● Data records
════

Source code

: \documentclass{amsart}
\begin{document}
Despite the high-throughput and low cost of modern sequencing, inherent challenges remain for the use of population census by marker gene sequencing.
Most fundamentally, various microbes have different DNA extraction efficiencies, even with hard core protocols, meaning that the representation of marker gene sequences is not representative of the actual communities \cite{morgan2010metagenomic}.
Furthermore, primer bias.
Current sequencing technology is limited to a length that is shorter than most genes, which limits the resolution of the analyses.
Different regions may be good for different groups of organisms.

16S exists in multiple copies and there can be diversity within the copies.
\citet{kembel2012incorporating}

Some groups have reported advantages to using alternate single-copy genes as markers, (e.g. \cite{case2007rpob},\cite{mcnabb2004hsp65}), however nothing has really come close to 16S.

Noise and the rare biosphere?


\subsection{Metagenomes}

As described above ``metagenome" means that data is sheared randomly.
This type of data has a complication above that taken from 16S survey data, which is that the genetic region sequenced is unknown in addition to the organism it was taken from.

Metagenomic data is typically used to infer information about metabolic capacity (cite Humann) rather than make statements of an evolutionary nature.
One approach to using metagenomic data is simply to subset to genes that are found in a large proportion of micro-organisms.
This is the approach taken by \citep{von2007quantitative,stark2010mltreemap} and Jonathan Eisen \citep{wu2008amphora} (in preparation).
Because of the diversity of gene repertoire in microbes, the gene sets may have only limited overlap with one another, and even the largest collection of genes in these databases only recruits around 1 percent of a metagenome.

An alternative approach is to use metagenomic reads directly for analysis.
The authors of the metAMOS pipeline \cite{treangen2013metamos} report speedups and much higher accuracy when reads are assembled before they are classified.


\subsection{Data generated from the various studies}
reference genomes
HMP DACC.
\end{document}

════

● How to complete this task
From the line that has "Some groups have" through the line that has "Because of the", copy every line exactly as it appears above, and leave out all others.

● Response area
Some groups have reported advantages to using alternate single-copy genes as markers, (e.g. \cite{case2007rpob},\cite{mcnabb2004hsp65}), however nothing has really come close to 16S.

Noise and the rare biosphere?


\subsection{Metagenomes}

As described above ``metagenome" means that data is sheared randomly.
This type of data has a complication above that taken from 16S survey data, which is that the genetic region sequenced is unknown in addition to the organism it was taken from.

Metagenomic data is typically used to infer information about metabolic capacity (cite Humann) rather than make statements of an evolutionary nature.
One approach to using metagenomic data is simply to subset to genes that are found in a large proportion of micro-organisms.
This is the approach taken by \citep{von2007quantitative,stark2010mltreemap} and Jonathan Eisen \citep{wu2008amphora} (in preparation).
Because of the diversity of gene repertoire in microbes, the gene sets may have only limited overlap with one another, and even the largest collection of genes in these databases only recruits around 1 percent of a metagenome.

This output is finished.